### THE TASK
For this exercise, report every line of the material that includes "stay".

** INFORMATION GIVEN follows **

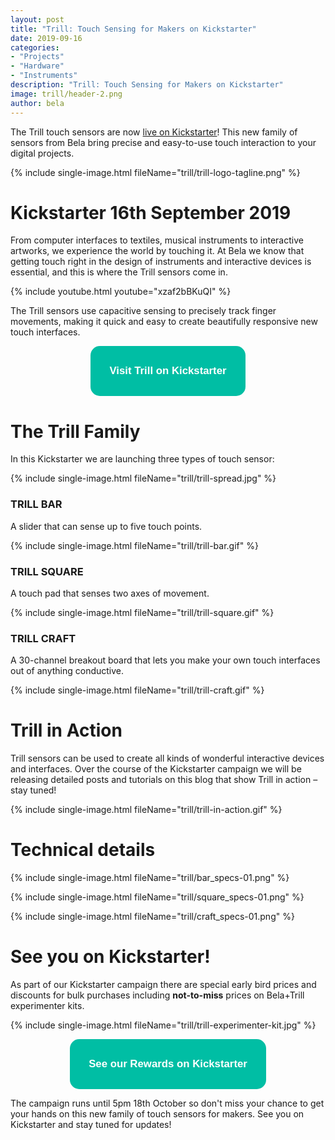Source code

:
 ```yaml
---
layout: post
title: "Trill: Touch Sensing for Makers on Kickstarter"
date: 2019-09-16
categories:
- "Projects"
- "Hardware"
- "Instruments"
description: "Trill: Touch Sensing for Makers on Kickstarter"
image: trill/header-2.png
author: bela
---
```


The Trill touch sensors are now [live on Kickstarter](https://www.kickstarter.com/projects/423153472/trill-touch-sensing-for-makers?ref=5h34wt&token=6b96b598)! This new family of sensors from Bela bring precise and easy-to-use touch interaction to your digital projects.

{% include single-image.html fileName="trill/trill-logo-tagline.png" %}

# Kickstarter 16th September 2019

From computer interfaces to textiles, musical instruments to interactive artworks, we experience the world by touching it. At Bela we know that getting touch right in the design of instruments and interactive devices is essential, and this is where the Trill sensors come in.

{% include youtube.html youtube="xzaf2bBKuQI" %}

The Trill sensors use capacitive sensing to precisely track finger movements, making it quick and easy to create beautifully responsive new touch interfaces.

<div style="text-align: center; margin-bottom: 10px;"><a href="https://www.kickstarter.com/projects/423153472/trill-touch-sensing-for-makers?ref=5h34wt&token=6b96b598" name="Trill on Kickstarter"><button name="button" style="font-size: larger; font-weight: bold; cursor: pointer; color: #ffffff; padding: 30px; background-color: #00bea4; border-radius: 15px; border: 4px #00bea4;">Visit Trill on Kickstarter</button></a></div>


# The Trill Family

In this Kickstarter we are launching three types of touch sensor:

{% include single-image.html fileName="trill/trill-spread.jpg" %}

### **TRILL BAR**

A slider that can sense up to five touch points.

{% include single-image.html fileName="trill/trill-bar.gif" %}

### **TRILL SQUARE**

A touch pad that senses two axes of movement.

{% include single-image.html fileName="trill/trill-square.gif" %}

### **TRILL CRAFT**

A 30-channel breakout board that lets you make your own touch interfaces out of anything conductive.

{% include single-image.html fileName="trill/trill-craft.gif" %}

# Trill in Action

Trill sensors can be used to create all kinds of wonderful interactive devices and interfaces. Over the course of the Kickstarter campaign we will be releasing detailed posts and tutorials on this blog that show Trill in action – stay tuned!

{% include single-image.html fileName="trill/trill-in-action.gif" %}

# Technical details

{% include single-image.html fileName="trill/bar_specs-01.png" %}

{% include single-image.html fileName="trill/square_specs-01.png" %}

{% include single-image.html fileName="trill/craft_specs-01.png" %}


# See you on Kickstarter!

As part of our Kickstarter campaign there are special early bird prices and discounts for bulk purchases including **not-to-miss** prices on Bela+Trill experimenter kits.

{% include single-image.html fileName="trill/trill-experimenter-kit.jpg" %}

<div style="text-align: center; margin-bottom: 10px;"><a href="https://www.kickstarter.com/projects/423153472/trill-touch-sensing-for-makers?ref=5h34wt&token=6b96b598" name="Trill on Kickstarter"><button name="button" style="font-size: larger; font-weight: bold; cursor: pointer; color: #ffffff; padding: 30px; background-color: #00bea4; border-radius: 15px; border: 4px #00bea4;">See our Rewards on Kickstarter</button></a></div>

The campaign runs until 5pm 18th October so don't miss your chance to get your hands on this new family of touch sensors for makers. See you on Kickstarter and stay tuned for updates!
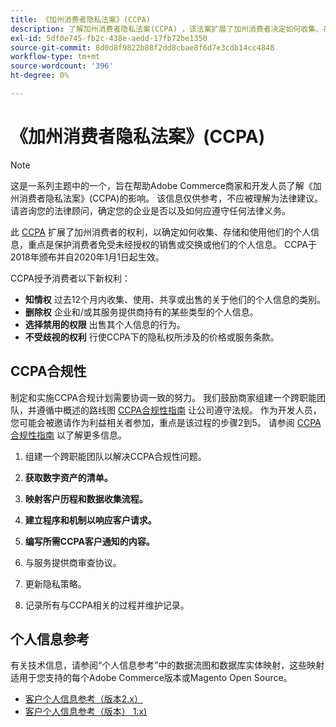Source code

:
 ```yaml
---
title: 《加州消费者隐私法案》(CCPA)
description: 了解加州消费者隐私法案(CCPA) ，该法案扩展了加州消费者决定如何收集、存储和使用其个人信息的权利。
exl-id: 5df0e745-fb2c-438e-aedd-17fb72be1350
source-git-commit: 8d0d8f9822b88f2dd8cbae8f6d7e3cdb14cc4848
workflow-type: tm+mt
source-wordcount: '396'
ht-degree: 0%

---
```


# 《加州消费者隐私法案》(CCPA)

>[!NOTE]
>
>这是一系列主题中的一个，旨在帮助Adobe Commerce商家和开发人员了解《加州消费者隐私法案》(CCPA)的影响。 该信息仅供参考，不应被理解为法律建议。 请咨询您的法律顾问，确定您的企业是否以及如何应遵守任何法律义务。

此 [CCPA](https://oag.ca.gov/privacy/ccpa) 扩展了加州消费者的权利，以确定如何收集、存储和使用他们的个人信息，重点是保护消费者免受未经授权的销售或交换或他们的个人信息。 CCPA于2018年颁布并自2020年1月1日起生效。

CCPA授予消费者以下新权利：

- **知情权** 过去12个月内收集、使用、共享或出售的关于他们的个人信息的类别。
- **删除权** 企业和/或其服务提供商持有的某些类型的个人信息。
- **选择禁用的权限** 出售其个人信息的行为。
- **不受歧视的权利** 行使CCPA下的隐私权所涉及的价格或服务条款。

## CCPA合规性

制定和实施CCPA合规计划需要协调一致的努力。 我们鼓励商家组建一个跨职能团队，并遵循中概述的路线图 [CCPA合规性指南](https://experienceleague.adobe.com/docs/commerce-admin/start/compliance/privacy/compliance-ccpa.html) 让公司遵守法规。 作为开发人员，您可能会被邀请作为利益相关者参加，重点是该过程的步骤2到5。 请参阅 [CCPA合规性指南](https://experienceleague.adobe.com/docs/commerce-admin/start/compliance/privacy/compliance-ccpa.html) 以了解更多信息。

1. 组建一个跨职能团队以解决CCPA合规性问题。

1. **获取数字资产的清单。**

1. **映射客户历程和数据收集流程。**

1. **建立程序和机制以响应客户请求。**

1. **编写所需CCPA客户通知的内容。**

1. 与服务提供商审查协议。

1. 更新隐私策略。

1. 记录所有与CCPA相关的过程并维护记录。

## 个人信息参考

有关技术信息，请参阅“个人信息参考”中的数据流图和数据库实体映射，这些映射适用于您支持的每个Adobe Commerce版本或Magento Open Source。

- [客户个人信息参考（版本2.x）](data-m2.md)
- [客户个人信息参考（版本） 1.x)](data-m1.md)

** End of INFORMATION GIVEN **

### ANSWER TO THE PROBLEM
Trill sensors can be used to create all kinds of wonderful interactive devices and interfaces. Over the course of the Kickstarter campaign we will be releasing detailed posts and tutorials on this blog that show Trill in action – stay tuned!
The campaign runs until 5pm 18th October so don't miss your chance to get your hands on this new family of touch sensors for makers. See you on Kickstarter and stay tuned for updates!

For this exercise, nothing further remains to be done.